» INSTRUCTIONS FOR THE TASK: Every entry in the data below needs to be repeated exactly.

Content starts

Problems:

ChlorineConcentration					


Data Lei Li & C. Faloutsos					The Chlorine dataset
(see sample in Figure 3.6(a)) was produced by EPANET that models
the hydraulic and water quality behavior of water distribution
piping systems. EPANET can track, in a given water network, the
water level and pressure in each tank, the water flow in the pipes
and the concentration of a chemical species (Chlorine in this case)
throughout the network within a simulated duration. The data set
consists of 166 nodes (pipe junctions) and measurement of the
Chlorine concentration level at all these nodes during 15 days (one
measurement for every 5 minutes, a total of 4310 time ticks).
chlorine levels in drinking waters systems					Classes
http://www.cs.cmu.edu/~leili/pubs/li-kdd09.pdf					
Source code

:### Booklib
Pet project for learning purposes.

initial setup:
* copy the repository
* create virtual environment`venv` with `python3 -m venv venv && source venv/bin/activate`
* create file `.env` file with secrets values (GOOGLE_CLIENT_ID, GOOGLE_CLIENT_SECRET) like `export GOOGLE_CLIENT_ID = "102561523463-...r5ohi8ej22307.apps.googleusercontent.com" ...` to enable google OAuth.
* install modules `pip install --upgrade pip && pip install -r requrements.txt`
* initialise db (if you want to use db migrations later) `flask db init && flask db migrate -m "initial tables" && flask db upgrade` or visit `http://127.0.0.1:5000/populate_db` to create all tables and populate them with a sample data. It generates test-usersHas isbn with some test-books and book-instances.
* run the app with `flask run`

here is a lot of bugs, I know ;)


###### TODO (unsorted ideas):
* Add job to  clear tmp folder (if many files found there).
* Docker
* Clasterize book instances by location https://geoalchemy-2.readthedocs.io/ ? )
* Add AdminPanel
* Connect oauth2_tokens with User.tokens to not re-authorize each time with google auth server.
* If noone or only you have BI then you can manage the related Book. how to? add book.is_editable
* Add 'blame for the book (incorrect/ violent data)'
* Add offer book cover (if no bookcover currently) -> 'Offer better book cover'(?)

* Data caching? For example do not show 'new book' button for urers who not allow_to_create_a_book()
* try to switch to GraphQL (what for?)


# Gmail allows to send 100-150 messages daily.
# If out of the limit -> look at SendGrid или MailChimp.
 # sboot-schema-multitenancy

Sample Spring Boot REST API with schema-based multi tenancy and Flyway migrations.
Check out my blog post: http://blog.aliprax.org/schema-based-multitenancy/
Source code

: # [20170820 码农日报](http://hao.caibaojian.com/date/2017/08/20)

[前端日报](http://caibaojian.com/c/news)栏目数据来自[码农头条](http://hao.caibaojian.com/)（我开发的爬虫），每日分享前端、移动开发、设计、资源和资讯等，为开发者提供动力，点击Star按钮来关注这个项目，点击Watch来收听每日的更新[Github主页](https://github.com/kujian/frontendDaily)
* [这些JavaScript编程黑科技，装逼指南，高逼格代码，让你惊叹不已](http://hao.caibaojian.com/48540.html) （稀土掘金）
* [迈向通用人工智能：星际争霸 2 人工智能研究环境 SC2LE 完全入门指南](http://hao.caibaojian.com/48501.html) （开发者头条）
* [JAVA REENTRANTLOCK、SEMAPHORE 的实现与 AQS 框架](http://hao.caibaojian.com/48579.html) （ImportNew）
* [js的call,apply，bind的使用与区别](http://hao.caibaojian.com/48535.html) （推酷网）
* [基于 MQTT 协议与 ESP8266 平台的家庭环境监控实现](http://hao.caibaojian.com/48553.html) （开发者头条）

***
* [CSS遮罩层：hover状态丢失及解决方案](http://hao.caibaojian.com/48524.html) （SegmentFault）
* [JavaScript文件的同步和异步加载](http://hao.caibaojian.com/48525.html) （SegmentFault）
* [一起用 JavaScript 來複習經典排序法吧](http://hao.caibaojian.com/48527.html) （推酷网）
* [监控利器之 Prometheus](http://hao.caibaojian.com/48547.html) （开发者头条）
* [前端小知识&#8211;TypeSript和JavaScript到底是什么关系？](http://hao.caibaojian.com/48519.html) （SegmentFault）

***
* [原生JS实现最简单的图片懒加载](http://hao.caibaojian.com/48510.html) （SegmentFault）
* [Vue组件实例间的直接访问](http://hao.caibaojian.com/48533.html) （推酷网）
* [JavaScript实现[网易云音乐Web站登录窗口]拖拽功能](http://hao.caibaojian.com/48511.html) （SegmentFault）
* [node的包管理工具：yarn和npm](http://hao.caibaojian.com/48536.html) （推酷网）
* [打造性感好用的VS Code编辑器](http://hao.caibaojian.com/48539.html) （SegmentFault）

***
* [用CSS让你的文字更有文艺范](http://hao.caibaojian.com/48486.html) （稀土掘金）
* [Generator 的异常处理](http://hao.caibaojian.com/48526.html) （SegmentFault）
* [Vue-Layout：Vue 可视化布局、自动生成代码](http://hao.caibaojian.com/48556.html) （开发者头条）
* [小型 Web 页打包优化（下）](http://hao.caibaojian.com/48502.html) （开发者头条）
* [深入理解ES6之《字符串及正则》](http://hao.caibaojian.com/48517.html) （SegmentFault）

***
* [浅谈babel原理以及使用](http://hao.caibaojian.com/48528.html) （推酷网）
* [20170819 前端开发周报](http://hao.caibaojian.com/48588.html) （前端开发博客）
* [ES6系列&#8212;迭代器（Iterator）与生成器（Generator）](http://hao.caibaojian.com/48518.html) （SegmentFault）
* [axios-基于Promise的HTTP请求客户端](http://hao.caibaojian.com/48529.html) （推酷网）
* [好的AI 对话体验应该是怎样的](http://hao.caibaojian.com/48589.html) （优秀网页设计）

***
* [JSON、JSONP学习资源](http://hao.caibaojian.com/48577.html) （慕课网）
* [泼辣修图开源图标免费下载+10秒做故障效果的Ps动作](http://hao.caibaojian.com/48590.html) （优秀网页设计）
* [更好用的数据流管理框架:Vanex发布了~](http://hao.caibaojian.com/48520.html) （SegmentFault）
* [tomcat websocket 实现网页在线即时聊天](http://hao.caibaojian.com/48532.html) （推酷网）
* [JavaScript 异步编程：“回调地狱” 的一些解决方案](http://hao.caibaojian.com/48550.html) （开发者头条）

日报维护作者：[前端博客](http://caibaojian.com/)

Content ends

» SOLUTION TO THE PROBLEM:
Problems:

ChlorineConcentration					


Data Lei Li & C. Faloutsos					The Chlorine dataset
(see sample in Figure 3.6(a)) was produced by EPANET that models
the hydraulic and water quality behavior of water distribution
piping systems. EPANET can track, in a given water network, the
water level and pressure in each tank, the water flow in the pipes
and the concentration of a chemical species (Chlorine in this case)
throughout the network within a simulated duration. The data set
consists of 166 nodes (pipe junctions) and measurement of the
Chlorine concentration level at all these nodes during 15 days (one
measurement for every 5 minutes, a total of 4310 time ticks).
chlorine levels in drinking waters systems					Classes
http://www.cs.cmu.edu/~leili/pubs/li-kdd09.pdf					
Source code

:### Booklib
Pet project for learning purposes.

initial setup:
* copy the repository
* create virtual environment`venv` with `python3 -m venv venv && source venv/bin/activate`
* create file `.env` file with secrets values (GOOGLE_CLIENT_ID, GOOGLE_CLIENT_SECRET) like `export GOOGLE_CLIENT_ID = "102561523463-...r5ohi8ej22307.apps.googleusercontent.com" ...` to enable google OAuth.
* install modules `pip install --upgrade pip && pip install -r requrements.txt`
* initialise db (if you want to use db migrations later) `flask db init && flask db migrate -m "initial tables" && flask db upgrade` or visit `http://127.0.0.1:5000/populate_db` to create all tables and populate them with a sample data. It generates test-usersHas isbn with some test-books and book-instances.
* run the app with `flask run`

here is a lot of bugs, I know ;)


###### TODO (unsorted ideas):
* Add job to  clear tmp folder (if many files found there).
* Docker
* Clasterize book instances by location https://geoalchemy-2.readthedocs.io/ ? )
* Add AdminPanel
* Connect oauth2_tokens with User.tokens to not re-authorize each time with google auth server.
* If noone or only you have BI then you can manage the related Book. how to? add book.is_editable
* Add 'blame for the book (incorrect/ violent data)'
* Add offer book cover (if no bookcover currently) -> 'Offer better book cover'(?)

* Data caching? For example do not show 'new book' button for urers who not allow_to_create_a_book()
* try to switch to GraphQL (what for?)


# Gmail allows to send 100-150 messages daily.
# If out of the limit -> look at SendGrid или MailChimp.
 # sboot-schema-multitenancy

Sample Spring Boot REST API with schema-based multi tenancy and Flyway migrations.
Check out my blog post: http://blog.aliprax.org/schema-based-multitenancy/
Source code

: # [20170820 码农日报](http://hao.caibaojian.com/date/2017/08/20)

[前端日报](http://caibaojian.com/c/news)栏目数据来自[码农头条](http://hao.caibaojian.com/)（我开发的爬虫），每日分享前端、移动开发、设计、资源和资讯等，为开发者提供动力，点击Star按钮来关注这个项目，点击Watch来收听每日的更新[Github主页](https://github.com/kujian/frontendDaily)
* [这些JavaScript编程黑科技，装逼指南，高逼格代码，让你惊叹不已](http://hao.caibaojian.com/48540.html) （稀土掘金）
* [迈向通用人工智能：星际争霸 2 人工智能研究环境 SC2LE 完全入门指南](http://hao.caibaojian.com/48501.html) （开发者头条）
* [JAVA REENTRANTLOCK、SEMAPHORE 的实现与 AQS 框架](http://hao.caibaojian.com/48579.html) （ImportNew）
* [js的call,apply，bind的使用与区别](http://hao.caibaojian.com/48535.html) （推酷网）
* [基于 MQTT 协议与 ESP8266 平台的家庭环境监控实现](http://hao.caibaojian.com/48553.html) （开发者头条）

***
* [CSS遮罩层：hover状态丢失及解决方案](http://hao.caibaojian.com/48524.html) （SegmentFault）
* [JavaScript文件的同步和异步加载](http://hao.caibaojian.com/48525.html) （SegmentFault）
* [一起用 JavaScript 來複習經典排序法吧](http://hao.caibaojian.com/48527.html) （推酷网）
* [监控利器之 Prometheus](http://hao.caibaojian.com/48547.html) （开发者头条）
* [前端小知识&#8211;TypeSript和JavaScript到底是什么关系？](http://hao.caibaojian.com/48519.html) （SegmentFault）

***
* [原生JS实现最简单的图片懒加载](http://hao.caibaojian.com/48510.html) （SegmentFault）
* [Vue组件实例间的直接访问](http://hao.caibaojian.com/48533.html) （推酷网）
* [JavaScript实现[网易云音乐Web站登录窗口]拖拽功能](http://hao.caibaojian.com/48511.html) （SegmentFault）
* [node的包管理工具：yarn和npm](http://hao.caibaojian.com/48536.html) （推酷网）
* [打造性感好用的VS Code编辑器](http://hao.caibaojian.com/48539.html) （SegmentFault）

***
* [用CSS让你的文字更有文艺范](http://hao.caibaojian.com/48486.html) （稀土掘金）
* [Generator 的异常处理](http://hao.caibaojian.com/48526.html) （SegmentFault）
* [Vue-Layout：Vue 可视化布局、自动生成代码](http://hao.caibaojian.com/48556.html) （开发者头条）
* [小型 Web 页打包优化（下）](http://hao.caibaojian.com/48502.html) （开发者头条）
* [深入理解ES6之《字符串及正则》](http://hao.caibaojian.com/48517.html) （SegmentFault）

***
* [浅谈babel原理以及使用](http://hao.caibaojian.com/48528.html) （推酷网）
* [20170819 前端开发周报](http://hao.caibaojian.com/48588.html) （前端开发博客）
* [ES6系列&#8212;迭代器（Iterator）与生成器（Generator）](http://hao.caibaojian.com/48518.html) （SegmentFault）
* [axios-基于Promise的HTTP请求客户端](http://hao.caibaojian.com/48529.html) （推酷网）
* [好的AI 对话体验应该是怎样的](http://hao.caibaojian.com/48589.html) （优秀网页设计）

***
* [JSON、JSONP学习资源](http://hao.caibaojian.com/48577.html) （慕课网）
* [泼辣修图开源图标免费下载+10秒做故障效果的Ps动作](http://hao.caibaojian.com/48590.html) （优秀网页设计）
* [更好用的数据流管理框架:Vanex发布了~](http://hao.caibaojian.com/48520.html) （SegmentFault）
* [tomcat websocket 实现网页在线即时聊天](http://hao.caibaojian.com/48532.html) （推酷网）
* [JavaScript 异步编程：“回调地狱” 的一些解决方案](http://hao.caibaojian.com/48550.html) （开发者头条）

日报维护作者：[前端博客](http://caibaojian.com/)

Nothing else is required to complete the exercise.